Dave hopped down the aisle with my Starbuck's coffee in an Easter basket singing Here comes Peter Cottontail effortlessly springing into his spiel.  He could look directly into the camera with the right amount of handsome authority, jauntily discussing savings percentages while helping me not collapse into a puddle of "Oh my God's!"  That's serious multi-tasking, and it's his gift.  I'd just been discussing Justin Timberlake with poor Shaina, my new studio assistant.  (Poor Shaina because she has to listen to me talk about stupid crap like Justin Timberlake's willingness to flog Bud Lite) Why the hell would he want to do that?  He doesn't need the money?  I asked Dave if he got famous, would he still do a Bud Lite ad?  He said, "I can't answer that."  Maybe doing a Bud Lite ad for Justin Timberlake is like my making a lamp finial.

I had an experience 10 years ago that gave me great admiration for models.  I got a call from Danny, my English stylist friend in San Francisco, "CHICKEN, all of my models are too skinny, and YOU'RE TOO FAT!  You need to have a 26" waist in 2 weeks to model a $10,000 wedding dress on the local morning TV show."  I ate oranges and soup for 2 weeks, and the dress was swimming on me.  A professional model, my friend, Jennifer, and I had to turn around on a little stage in these dresses and smile.  I was appalled at how effortless the model and Jen flowed as they spun around.  I looked like the dwarf next to the little girl in this Velasquez painting.  I just don't have that fluid, "Look at me, I'm fantastic" gene. 

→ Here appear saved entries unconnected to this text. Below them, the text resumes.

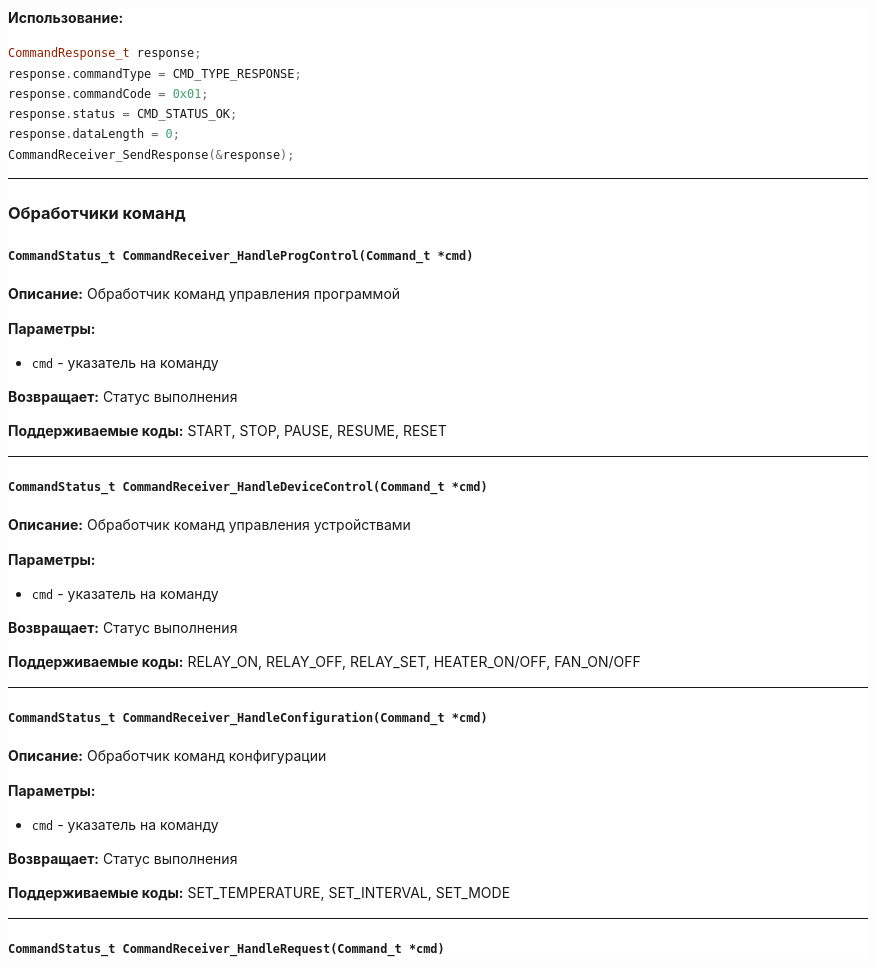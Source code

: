 **Использование:**
```cpp
CommandResponse_t response;
response.commandType = CMD_TYPE_RESPONSE;
response.commandCode = 0x01;
response.status = CMD_STATUS_OK;
response.dataLength = 0;
CommandReceiver_SendResponse(&response);
```

---

### Обработчики команд

#### `CommandStatus_t CommandReceiver_HandleProgControl(Command_t *cmd)`

**Описание:** Обработчик команд управления программой

**Параметры:**
- `cmd` - указатель на команду

**Возвращает:** Статус выполнения

**Поддерживаемые коды:** START, STOP, PAUSE, RESUME, RESET

---

#### `CommandStatus_t CommandReceiver_HandleDeviceControl(Command_t *cmd)`

**Описание:** Обработчик команд управления устройствами

**Параметры:**
- `cmd` - указатель на команду

**Возвращает:** Статус выполнения

**Поддерживаемые коды:** RELAY_ON, RELAY_OFF, RELAY_SET, HEATER_ON/OFF, FAN_ON/OFF

---

#### `CommandStatus_t CommandReceiver_HandleConfiguration(Command_t *cmd)`

**Описание:** Обработчик команд конфигурации

**Параметры:**
- `cmd` - указатель на команду

**Возвращает:** Статус выполнения

**Поддерживаемые коды:** SET_TEMPERATURE, SET_INTERVAL, SET_MODE

---

#### `CommandStatus_t CommandReceiver_HandleRequest(Command_t *cmd)`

Tim has gotten countless texts saying, "Did I just see your wife in a Walmart ad?"  Picking up Jack Peter at after care, I was greeted with, "When did you start working for the devil?"  Apparently there was a print ad too, so I could also be humiliated in front of people who don't watch TV, as well.  Perhaps my Walmart ad is running at the same time that I'm blogging.  I can be blogging and flogging at the same time.  There's always a silver lining.